## EXERCISE INPUTS
◇ ◇ ◇ ◇ ◇
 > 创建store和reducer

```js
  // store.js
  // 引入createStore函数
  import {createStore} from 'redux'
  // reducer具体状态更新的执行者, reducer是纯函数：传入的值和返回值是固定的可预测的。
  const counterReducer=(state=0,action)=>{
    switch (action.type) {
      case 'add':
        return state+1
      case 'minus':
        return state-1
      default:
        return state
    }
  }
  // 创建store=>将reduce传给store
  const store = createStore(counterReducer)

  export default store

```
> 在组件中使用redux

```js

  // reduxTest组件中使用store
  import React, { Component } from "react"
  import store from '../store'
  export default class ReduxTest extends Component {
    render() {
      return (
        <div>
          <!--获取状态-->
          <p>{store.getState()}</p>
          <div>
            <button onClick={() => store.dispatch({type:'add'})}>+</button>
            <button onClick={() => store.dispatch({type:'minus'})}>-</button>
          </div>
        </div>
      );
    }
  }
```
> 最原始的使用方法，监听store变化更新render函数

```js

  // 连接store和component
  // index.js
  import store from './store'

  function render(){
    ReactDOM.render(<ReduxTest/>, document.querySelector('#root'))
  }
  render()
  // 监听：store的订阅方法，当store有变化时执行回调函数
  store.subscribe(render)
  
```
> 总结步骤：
◇ ◇ ◇ ◇ ◇
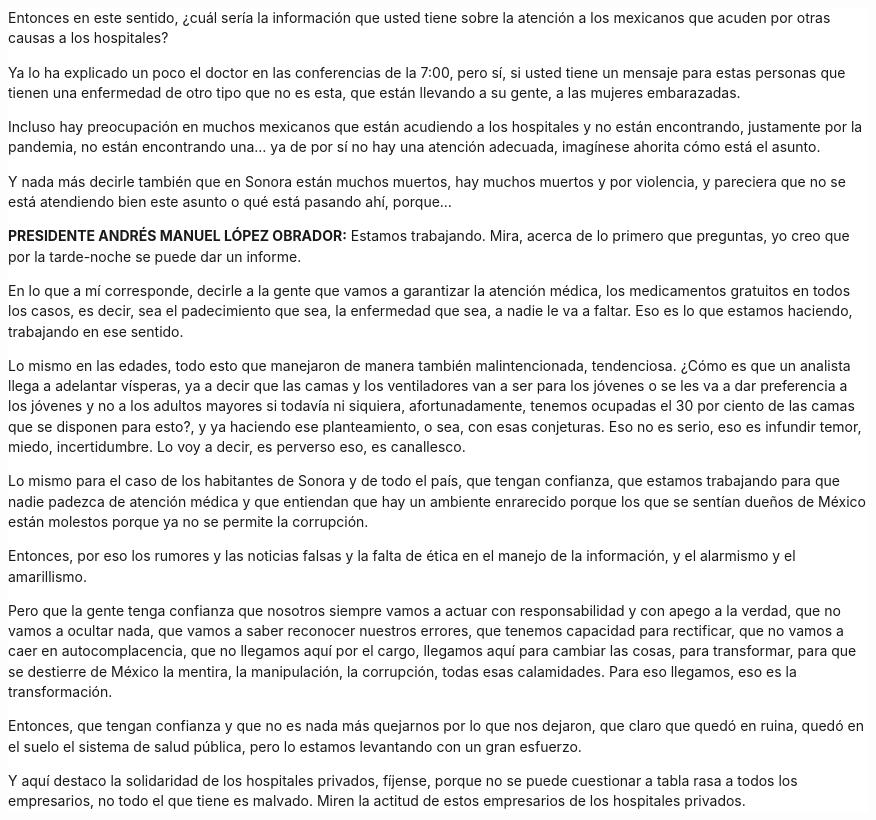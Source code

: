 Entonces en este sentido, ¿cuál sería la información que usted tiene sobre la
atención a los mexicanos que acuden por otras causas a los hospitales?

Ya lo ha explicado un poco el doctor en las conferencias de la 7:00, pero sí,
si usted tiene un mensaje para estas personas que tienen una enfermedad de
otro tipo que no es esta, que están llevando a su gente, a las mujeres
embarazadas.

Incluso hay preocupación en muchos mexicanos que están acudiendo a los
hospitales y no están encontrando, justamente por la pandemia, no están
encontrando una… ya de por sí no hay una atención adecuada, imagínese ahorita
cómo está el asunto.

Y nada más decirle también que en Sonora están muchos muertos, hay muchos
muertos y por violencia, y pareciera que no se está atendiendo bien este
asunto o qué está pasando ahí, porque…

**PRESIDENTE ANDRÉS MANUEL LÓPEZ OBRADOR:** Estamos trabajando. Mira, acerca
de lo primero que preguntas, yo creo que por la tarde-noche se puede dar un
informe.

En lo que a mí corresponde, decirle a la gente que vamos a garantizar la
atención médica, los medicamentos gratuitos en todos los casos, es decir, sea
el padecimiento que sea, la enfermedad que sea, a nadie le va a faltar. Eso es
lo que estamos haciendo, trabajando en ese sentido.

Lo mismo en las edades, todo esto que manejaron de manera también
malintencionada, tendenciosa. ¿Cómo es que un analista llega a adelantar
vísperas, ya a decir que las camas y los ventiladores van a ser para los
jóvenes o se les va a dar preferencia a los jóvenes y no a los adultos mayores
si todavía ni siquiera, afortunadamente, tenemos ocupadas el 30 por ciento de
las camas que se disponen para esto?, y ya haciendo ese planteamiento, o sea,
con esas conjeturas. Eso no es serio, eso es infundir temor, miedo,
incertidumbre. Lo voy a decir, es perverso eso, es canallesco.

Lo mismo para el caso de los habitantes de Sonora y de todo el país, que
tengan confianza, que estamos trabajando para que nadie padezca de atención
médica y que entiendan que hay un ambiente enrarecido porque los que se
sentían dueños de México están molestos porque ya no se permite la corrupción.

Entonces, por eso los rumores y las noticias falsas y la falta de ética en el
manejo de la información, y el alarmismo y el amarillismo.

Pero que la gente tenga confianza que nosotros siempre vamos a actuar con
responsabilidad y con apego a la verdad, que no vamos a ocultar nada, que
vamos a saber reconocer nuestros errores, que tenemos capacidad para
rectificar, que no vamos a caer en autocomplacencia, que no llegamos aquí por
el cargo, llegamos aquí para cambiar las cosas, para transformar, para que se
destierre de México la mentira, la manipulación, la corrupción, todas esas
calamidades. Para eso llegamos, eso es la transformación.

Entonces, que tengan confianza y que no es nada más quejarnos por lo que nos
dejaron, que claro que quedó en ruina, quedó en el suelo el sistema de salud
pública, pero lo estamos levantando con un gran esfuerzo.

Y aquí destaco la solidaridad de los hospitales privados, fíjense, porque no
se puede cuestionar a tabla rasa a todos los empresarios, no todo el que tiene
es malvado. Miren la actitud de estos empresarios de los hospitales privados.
◇ ◇ ◇ ◇ ◇
## WORK REQUEST
Count how many lines in the data above include the string "esas", and write only that number.

## RESULT
2